Although this video has a comedic spin to it, the information is valuable and the love/attraction to plywood holds strong in its description. I honestly did not know the reliability and effectiveness of plywood in building or constructing, but based off the video plywood seems like the best way to go. I thought it was interesting the way the video was laid out in its attempt to describe with text before each section of working with plywood. The intimacy of the lighting also allowed for a more romantic feeling when watching the video. It let the viewer grasp a more sensory experience attached to attraction and love when presented with a inanimate object. Plywood is definitely feeling the love in this video.
I have never heard plywood spoken of in a matter-of-fact, positive sense. My realized stigma is forever changed. The cheapness of the material had me over looking beneficial structural qualities. As Quinton stated, plywood will now be in the top consideration for reliable construction. In addition, this video highlights the care a treatment for the wood in the same unfaltering sense. Matriarchal indeed.
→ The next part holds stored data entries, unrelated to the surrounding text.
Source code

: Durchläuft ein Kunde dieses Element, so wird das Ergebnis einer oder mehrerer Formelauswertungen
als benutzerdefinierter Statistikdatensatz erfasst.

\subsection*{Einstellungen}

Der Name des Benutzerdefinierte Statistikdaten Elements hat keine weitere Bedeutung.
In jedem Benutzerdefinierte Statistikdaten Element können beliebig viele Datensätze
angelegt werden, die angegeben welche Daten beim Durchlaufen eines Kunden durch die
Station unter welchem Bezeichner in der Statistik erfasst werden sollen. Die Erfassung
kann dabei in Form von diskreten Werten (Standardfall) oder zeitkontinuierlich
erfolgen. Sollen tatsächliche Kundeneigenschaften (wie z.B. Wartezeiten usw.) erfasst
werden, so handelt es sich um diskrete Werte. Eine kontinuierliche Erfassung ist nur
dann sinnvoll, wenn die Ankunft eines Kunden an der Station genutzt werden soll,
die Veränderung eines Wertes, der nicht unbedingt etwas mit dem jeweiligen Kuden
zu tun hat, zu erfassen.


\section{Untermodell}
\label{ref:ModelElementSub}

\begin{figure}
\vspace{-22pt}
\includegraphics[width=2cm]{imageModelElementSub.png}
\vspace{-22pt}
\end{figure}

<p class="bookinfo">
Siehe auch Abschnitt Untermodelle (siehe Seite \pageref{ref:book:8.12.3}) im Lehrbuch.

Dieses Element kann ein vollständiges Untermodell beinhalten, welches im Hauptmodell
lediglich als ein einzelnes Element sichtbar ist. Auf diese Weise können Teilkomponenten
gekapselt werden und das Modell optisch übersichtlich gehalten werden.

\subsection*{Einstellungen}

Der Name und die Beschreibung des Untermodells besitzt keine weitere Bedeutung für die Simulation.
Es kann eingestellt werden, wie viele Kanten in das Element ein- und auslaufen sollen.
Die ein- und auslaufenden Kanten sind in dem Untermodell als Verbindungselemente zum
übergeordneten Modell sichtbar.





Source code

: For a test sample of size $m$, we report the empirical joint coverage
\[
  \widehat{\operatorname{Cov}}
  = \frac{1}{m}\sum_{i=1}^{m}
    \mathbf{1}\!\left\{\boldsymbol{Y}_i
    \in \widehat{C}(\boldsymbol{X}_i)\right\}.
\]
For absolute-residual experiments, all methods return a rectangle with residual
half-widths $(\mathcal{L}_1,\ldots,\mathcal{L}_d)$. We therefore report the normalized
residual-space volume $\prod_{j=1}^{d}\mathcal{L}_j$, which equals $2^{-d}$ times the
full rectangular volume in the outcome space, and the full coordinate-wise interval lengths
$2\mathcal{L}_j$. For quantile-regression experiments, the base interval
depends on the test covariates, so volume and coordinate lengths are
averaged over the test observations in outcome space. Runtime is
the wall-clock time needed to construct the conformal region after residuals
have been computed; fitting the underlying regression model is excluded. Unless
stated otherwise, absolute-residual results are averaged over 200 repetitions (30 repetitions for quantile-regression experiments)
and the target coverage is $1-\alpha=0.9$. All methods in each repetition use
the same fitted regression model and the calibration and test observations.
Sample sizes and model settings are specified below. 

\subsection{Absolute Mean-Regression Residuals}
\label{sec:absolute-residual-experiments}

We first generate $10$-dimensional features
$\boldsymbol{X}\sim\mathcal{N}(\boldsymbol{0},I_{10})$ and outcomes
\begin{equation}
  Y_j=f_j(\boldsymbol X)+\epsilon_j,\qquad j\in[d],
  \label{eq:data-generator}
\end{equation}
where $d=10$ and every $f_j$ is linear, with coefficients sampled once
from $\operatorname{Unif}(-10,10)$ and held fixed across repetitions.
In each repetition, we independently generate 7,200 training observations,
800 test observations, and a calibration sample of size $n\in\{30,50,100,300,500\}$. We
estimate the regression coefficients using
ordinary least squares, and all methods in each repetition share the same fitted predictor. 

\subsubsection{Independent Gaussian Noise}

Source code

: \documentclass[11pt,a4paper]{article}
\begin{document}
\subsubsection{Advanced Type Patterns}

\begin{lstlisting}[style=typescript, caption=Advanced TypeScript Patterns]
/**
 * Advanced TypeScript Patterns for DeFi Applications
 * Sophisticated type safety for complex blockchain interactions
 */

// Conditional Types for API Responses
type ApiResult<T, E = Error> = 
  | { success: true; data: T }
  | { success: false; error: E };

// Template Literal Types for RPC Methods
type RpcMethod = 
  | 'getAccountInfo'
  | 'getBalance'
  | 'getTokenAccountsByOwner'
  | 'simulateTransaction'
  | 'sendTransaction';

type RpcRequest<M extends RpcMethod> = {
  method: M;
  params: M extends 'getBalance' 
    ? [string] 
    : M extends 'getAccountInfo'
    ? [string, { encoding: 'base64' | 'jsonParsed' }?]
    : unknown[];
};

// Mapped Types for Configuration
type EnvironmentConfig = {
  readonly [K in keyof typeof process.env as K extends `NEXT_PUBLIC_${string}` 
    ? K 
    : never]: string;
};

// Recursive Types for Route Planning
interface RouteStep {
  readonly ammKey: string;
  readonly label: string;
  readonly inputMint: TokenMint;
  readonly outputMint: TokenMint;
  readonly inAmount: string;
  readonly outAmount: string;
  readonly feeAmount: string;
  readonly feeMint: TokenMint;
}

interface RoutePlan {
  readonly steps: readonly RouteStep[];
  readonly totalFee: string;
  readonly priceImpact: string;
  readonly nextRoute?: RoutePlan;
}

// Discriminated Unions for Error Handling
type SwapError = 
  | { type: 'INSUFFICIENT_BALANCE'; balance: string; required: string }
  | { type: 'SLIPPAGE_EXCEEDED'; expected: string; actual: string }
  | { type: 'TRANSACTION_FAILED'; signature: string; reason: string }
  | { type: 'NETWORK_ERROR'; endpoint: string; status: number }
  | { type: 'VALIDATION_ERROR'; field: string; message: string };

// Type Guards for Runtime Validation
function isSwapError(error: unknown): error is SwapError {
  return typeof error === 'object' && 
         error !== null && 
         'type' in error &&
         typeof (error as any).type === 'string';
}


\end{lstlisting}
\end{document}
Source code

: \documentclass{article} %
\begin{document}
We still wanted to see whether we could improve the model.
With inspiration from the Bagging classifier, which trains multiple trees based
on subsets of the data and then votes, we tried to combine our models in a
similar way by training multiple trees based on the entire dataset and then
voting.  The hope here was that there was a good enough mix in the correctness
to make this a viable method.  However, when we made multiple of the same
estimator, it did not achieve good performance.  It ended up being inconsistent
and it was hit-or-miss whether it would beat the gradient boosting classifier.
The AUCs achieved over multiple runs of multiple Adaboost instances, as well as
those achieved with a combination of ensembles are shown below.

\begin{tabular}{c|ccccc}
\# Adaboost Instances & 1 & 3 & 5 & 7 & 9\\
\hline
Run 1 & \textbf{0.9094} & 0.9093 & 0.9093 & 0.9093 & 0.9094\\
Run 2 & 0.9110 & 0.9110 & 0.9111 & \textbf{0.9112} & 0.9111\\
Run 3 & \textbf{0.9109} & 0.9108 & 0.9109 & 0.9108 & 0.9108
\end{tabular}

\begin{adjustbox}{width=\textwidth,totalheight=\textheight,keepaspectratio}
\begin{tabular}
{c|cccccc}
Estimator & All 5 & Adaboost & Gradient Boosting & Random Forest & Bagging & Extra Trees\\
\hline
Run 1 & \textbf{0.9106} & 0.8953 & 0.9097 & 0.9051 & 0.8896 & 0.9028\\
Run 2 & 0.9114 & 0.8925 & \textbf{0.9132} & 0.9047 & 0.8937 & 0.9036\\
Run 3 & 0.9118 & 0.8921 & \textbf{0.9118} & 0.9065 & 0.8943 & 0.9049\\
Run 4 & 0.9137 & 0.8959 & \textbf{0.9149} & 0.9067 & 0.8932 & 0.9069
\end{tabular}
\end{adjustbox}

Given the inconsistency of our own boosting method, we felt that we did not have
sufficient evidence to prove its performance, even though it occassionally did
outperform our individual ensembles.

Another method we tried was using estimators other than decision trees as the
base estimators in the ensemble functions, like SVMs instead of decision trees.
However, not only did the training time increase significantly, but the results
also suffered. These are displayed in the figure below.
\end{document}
This video has just shown/described most of the element of working in the wood-shop quite the romantic way. (Our discussion about love on the first lesson start to make a whole lot of sense) For the majority of the video, this was pure wood porn. The slow, gentle strokes of the sandpaper on the material, the precision where the blade penetrates the plywood and so on. All of these shows (and in a way, sexualises) the affection of love towards the material.
Good comments all. The service that Sach's video performs for this class (I think) in particular is that he is showing us how to love or question or observe a material. The rules of the material and the rules we might make for our own relationships with materials. Peter (Vincent) I like that you relate the video to porn more than love and talk about the sexualization of the material/shop. This could be an interesting point to debate. Is he truly loving the material as much as possible or is he exploiting it? Or does he love "the idea" of the plywood more than the plywood itself. Just because he writes a love letter might not mean he really loves the material In a true sense. I ask these questions but I have a sneaking suspicion Sach's is fully aware of this dynamic.